Refine profiler and expose to Python.

d2a70243 · dangqingqing · df9c13a8 · d2a70243 · d2a70243 · d2a70243
12 changed file
--- a/cmake/external/pybind11.cmake
+++ b/cmake/external/pybind11.cmake
@@ -26,7 +26,7 @@ ExternalProject_Add(
        extern_pybind
        ${EXTERNAL_PROJECT_LOG_ARGS}
        GIT_REPOSITORY  "https://github.com/pybind/pybind11.git"
-        GIT_TAG         "v2.1.1"
+        GIT_TAG         "v2.2.1"
        PREFIX          ${PYBIND_SOURCE_DIR}
        UPDATE_COMMAND  ""
        CONFIGURE_COMMAND ""

--- a/paddle/framework/CMakeLists.txt
+++ b/paddle/framework/CMakeLists.txt
@@ -68,7 +68,8 @@ cc_library(backward SRCS backward.cc DEPS net_op)
 cc_test(backward_test SRCS backward_test.cc DEPS backward recurrent_op device_context fill_constant_op)
 cc_library(lod_rank_table SRCS lod_rank_table.cc DEPS lod_tensor)
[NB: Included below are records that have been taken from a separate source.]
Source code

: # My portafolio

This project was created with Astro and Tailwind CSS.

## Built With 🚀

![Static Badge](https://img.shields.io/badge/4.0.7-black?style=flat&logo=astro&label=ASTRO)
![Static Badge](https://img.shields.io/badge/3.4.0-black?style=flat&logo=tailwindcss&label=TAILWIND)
-cc_library(executor SRCS executor.cc DEPS op_registry device_context scope framework_proto backward glog lod_rank_table)
+cc_library(executor SRCS executor.cc DEPS op_registry device_context scope
+framework_proto backward glog lod_rank_table profiler)

 cc_library(prune SRCS prune.cc DEPS framework_proto)
 cc_test(prune_test SRCS prune_test.cc DEPS op_info prune recurrent_op device_context)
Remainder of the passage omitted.